Поэтому, когда меня как историка время от времени просят организовать для гостей какую-нибудь экскурсию по Ставрополю, я пытаюсь увести их с протоптанных туристических дорожек, которые описаны во всех справочниках, и отправиться туда, где сохранился дух южного провинциального города, где можно заглянуть в его истинное лицо, лишённое всякого косметического блеска, характерного для центральных улиц и площадей.
И наше путешествие по Ставрополю мы начнём с улицы 8 марта, бывшей Шипкинской, названной так в честь героев обороны Шипки, одного из ключевых и наиболее известных эпизодов в русско-турецкой войне 1877–1878 гг. В 1838 году тут началось строительство казармы для рекрутов и помещений для нижних чинов Первого Линейного Кавказского батальона. Казарменный городок положил начало образованию новых улиц, одна из которых позже получила название Шипкинской. Начиналась она от тюремного замка и шла до современного Даниловского кладбища, ранее именовавшегося Воробьёвским.
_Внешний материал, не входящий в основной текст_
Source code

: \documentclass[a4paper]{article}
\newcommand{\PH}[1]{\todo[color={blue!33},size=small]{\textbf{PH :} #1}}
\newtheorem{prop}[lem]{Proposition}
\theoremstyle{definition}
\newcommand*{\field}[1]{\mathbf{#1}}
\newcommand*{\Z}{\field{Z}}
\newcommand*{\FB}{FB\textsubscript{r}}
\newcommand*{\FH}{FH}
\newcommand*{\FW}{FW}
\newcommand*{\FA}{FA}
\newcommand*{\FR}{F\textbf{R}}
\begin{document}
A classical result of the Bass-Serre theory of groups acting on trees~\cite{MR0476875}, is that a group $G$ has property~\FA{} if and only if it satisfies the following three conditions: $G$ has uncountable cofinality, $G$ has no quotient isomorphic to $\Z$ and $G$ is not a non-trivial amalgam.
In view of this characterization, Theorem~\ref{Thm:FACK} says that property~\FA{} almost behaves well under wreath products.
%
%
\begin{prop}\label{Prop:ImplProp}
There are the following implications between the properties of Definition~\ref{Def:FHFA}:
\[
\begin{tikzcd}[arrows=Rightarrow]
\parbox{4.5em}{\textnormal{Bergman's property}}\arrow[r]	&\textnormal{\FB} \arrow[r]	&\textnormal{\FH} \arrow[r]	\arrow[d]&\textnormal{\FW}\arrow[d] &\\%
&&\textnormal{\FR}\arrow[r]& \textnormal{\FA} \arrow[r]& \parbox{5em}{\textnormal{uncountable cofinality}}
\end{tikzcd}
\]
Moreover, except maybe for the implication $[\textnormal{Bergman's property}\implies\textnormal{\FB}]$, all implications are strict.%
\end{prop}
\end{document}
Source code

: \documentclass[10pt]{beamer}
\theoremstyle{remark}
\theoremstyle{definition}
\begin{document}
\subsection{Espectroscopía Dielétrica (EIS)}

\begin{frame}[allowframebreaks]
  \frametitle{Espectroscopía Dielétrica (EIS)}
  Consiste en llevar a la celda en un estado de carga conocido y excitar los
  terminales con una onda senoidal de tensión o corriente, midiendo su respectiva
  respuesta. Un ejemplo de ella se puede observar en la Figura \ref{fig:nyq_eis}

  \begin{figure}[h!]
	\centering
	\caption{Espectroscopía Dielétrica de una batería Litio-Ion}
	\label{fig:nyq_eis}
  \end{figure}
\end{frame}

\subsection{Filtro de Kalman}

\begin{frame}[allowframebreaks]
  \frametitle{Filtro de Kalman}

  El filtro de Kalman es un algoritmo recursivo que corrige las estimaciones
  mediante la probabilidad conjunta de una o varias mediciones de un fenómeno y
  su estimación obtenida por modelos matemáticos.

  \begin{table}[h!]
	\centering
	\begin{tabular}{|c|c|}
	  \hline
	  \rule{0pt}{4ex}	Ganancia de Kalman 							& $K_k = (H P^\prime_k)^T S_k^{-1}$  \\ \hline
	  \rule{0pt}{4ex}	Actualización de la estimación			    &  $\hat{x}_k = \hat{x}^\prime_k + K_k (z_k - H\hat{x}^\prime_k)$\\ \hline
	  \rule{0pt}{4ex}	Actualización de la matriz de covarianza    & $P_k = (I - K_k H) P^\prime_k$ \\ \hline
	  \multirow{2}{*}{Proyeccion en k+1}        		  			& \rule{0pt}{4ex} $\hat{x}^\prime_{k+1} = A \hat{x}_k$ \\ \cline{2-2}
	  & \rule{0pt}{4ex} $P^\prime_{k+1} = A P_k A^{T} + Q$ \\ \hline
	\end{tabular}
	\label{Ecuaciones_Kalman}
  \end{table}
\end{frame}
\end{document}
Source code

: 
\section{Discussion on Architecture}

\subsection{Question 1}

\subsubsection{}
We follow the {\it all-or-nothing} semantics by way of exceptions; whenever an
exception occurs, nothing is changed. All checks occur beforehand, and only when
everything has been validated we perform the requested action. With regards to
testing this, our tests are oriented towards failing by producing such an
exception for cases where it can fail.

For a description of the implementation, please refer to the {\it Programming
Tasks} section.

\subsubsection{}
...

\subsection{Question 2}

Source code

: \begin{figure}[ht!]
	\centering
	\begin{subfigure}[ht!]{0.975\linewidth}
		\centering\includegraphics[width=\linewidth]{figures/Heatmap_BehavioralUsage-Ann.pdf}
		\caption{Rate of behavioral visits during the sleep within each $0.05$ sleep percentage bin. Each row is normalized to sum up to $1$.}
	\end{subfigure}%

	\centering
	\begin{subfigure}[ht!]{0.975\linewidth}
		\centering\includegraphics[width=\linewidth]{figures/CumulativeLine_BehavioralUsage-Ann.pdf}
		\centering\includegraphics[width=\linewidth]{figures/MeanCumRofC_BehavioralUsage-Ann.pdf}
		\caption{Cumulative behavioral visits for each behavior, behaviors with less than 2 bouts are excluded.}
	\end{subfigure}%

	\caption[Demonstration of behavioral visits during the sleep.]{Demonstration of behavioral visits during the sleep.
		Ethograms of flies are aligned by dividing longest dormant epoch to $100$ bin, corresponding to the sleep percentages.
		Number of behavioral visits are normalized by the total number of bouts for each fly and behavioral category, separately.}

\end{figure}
Рассказывают, что инициатива переименовать в Ставрополе улицу Шипкинскую в улицу 8 марта была делом рук второго секретаря Ставропольского РК ВКП(б) А. В. Агафонова. По словам современников, супруга второго секретаря Ставропольского РК ВКП(б) А. В. Агафонова была очень упряма, своенравна и эгоистична, часто ссорилась с мужем из-за пустяков. Вот так, благодаря скверному женскому характеру в Ставрополе появилась улица 8 марта, начинающаяся тюрьмой и заканчивающаяся кладбищем.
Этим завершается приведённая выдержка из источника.